## Try it
The expected answer is the set of lines in the data below between the line holding "666 & 18475.00" and the line holding "674 & 18483.00", inclusive, written out exactly.
Task inputs START
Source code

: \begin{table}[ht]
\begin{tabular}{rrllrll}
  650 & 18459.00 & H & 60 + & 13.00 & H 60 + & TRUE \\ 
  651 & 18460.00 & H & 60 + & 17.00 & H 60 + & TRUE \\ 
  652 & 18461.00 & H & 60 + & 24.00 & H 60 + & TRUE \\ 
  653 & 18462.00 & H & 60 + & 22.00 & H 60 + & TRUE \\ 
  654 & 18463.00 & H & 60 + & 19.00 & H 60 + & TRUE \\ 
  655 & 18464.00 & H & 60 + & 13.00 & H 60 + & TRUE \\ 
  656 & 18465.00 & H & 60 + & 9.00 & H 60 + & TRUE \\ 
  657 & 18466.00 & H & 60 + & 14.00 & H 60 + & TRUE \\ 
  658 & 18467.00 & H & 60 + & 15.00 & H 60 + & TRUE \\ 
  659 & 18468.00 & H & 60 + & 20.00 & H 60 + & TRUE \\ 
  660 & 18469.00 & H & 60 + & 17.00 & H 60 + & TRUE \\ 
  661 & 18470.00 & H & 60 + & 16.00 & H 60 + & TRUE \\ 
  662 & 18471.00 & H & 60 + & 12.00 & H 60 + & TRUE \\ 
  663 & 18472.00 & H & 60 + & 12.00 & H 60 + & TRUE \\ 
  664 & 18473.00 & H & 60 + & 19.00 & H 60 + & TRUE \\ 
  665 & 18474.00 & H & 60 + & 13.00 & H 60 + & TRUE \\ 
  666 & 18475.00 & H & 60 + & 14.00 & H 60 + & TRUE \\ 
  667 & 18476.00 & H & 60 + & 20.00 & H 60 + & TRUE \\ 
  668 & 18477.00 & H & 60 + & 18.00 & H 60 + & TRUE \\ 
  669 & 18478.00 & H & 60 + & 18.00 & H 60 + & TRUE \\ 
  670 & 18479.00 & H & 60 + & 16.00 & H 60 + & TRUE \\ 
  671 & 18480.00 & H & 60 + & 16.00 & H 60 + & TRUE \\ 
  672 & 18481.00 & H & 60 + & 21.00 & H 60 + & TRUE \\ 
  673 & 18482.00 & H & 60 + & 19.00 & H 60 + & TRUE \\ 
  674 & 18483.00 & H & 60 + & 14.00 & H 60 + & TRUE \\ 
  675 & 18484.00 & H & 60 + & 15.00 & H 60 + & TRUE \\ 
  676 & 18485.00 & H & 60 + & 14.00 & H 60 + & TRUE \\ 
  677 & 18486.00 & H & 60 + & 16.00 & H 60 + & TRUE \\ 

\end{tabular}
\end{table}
Task inputs END
## Task solution
  666 & 18475.00 & H & 60 + & 14.00 & H 60 + & TRUE \\ 
  667 & 18476.00 & H & 60 + & 20.00 & H 60 + & TRUE \\ 
  668 & 18477.00 & H & 60 + & 18.00 & H 60 + & TRUE \\ 
  669 & 18478.00 & H & 60 + & 18.00 & H 60 + & TRUE \\ 
  670 & 18479.00 & H & 60 + & 16.00 & H 60 + & TRUE \\ 
  671 & 18480.00 & H & 60 + & 16.00 & H 60 + & TRUE \\ 
  672 & 18481.00 & H & 60 + & 21.00 & H 60 + & TRUE \\ 
  673 & 18482.00 & H & 60 + & 19.00 & H 60 + & TRUE \\ 
  674 & 18483.00 & H & 60 + & 14.00 & H 60 + & TRUE \\ 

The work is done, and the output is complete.